A dispatch from Harvard by the Yarra
'Harvard by the Yarra' is actually the University of Melbourne, Australia (the Yarra being the major river hereabouts, though the university is not actually anywhere near it). Some wag coined the phrase to describe (and deride) the aspirations implicit in the Melbourne Model, a radical overhaul of undergraduate teaching announced in 2007. Instead of many specialised undergraduate courses, there are now (or soon will be) only six, which will be more general and will serve as feeders for professional postgraduate courses. So whereas students used to be able to enroll in a law or medicine degree straight out of high school, for example, they now must complete an undergraduate degree first. This is more like the US tertiary education system than the British one, which provided the model for the first Australian universities in the 19th century. Hence 'Harvard by the Yarra'.

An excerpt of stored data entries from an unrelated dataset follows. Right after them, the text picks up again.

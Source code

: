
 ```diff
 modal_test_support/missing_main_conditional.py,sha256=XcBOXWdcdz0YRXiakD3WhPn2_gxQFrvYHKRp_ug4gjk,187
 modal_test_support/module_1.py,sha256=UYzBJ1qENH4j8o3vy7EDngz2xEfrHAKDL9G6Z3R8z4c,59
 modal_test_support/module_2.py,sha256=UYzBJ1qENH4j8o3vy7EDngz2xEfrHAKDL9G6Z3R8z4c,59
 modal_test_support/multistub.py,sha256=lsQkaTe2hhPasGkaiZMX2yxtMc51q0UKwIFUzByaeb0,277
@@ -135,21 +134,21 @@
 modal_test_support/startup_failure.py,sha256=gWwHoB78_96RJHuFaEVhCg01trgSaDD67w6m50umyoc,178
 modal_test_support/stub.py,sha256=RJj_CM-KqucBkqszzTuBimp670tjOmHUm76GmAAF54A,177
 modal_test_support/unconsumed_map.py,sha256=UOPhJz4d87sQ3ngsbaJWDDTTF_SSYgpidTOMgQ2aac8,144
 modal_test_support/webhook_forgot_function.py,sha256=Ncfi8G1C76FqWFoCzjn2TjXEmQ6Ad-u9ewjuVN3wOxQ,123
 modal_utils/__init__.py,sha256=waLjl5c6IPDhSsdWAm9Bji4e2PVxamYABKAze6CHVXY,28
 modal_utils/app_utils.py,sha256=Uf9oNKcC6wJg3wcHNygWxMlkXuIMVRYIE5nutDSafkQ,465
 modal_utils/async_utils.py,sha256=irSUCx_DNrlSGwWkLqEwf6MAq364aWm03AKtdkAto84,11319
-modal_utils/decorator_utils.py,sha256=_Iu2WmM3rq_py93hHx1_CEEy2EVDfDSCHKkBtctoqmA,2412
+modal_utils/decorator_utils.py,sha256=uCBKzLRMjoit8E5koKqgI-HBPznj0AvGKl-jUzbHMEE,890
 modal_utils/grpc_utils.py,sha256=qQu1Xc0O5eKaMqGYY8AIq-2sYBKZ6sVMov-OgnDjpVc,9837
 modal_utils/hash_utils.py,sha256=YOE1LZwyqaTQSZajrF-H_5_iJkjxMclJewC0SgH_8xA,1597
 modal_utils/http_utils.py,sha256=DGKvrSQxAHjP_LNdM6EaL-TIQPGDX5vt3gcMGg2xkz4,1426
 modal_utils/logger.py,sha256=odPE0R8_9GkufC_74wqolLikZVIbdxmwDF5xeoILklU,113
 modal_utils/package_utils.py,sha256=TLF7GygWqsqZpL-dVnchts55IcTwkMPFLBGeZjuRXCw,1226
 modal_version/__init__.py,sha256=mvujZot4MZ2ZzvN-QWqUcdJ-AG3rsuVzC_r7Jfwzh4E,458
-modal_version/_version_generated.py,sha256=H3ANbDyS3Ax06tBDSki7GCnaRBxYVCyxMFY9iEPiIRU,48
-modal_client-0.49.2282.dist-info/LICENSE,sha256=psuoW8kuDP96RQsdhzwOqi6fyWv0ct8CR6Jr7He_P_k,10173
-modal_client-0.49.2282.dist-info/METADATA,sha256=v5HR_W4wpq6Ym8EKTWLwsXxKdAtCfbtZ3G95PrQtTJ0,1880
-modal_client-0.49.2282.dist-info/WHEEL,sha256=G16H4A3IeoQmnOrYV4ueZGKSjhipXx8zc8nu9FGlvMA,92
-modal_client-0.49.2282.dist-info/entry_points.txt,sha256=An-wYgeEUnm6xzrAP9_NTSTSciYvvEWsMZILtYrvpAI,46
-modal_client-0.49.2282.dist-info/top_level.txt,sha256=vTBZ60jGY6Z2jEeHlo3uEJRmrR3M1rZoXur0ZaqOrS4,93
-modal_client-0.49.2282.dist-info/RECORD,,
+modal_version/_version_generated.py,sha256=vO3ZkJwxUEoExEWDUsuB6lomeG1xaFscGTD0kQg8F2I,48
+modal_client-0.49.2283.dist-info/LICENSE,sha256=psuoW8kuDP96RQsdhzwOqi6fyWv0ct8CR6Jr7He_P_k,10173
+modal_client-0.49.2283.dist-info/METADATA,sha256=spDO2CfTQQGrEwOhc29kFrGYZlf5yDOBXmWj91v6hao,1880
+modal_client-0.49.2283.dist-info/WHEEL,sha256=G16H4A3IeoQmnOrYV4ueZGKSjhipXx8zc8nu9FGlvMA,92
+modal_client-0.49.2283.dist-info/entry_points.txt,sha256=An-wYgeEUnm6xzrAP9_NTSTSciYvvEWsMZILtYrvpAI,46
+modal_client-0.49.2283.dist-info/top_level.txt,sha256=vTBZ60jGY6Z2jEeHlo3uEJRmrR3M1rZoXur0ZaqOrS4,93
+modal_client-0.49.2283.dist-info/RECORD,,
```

But there's another similarity to Harvard. Melbourne, like most Australian universities is publicly-funded. However, like Harvard, it is a (relatively, in Australian terms) old and prestigious institution, and so it has also attracted a (again, in Australian terms) large endowment from various benefactors. You might think that this is a good thing to have in a global recession, but apparently not. A slump in the value of the university's investments combined with several other factors (for example, the loss of fees from local students) has lead to a budgetary crisis, and an announcement by the vice-chancellor of a plan to cut 220 full-time equivalent jobs over the next few years, about 3% of the total workforce, to fall on both academics and administrative staff.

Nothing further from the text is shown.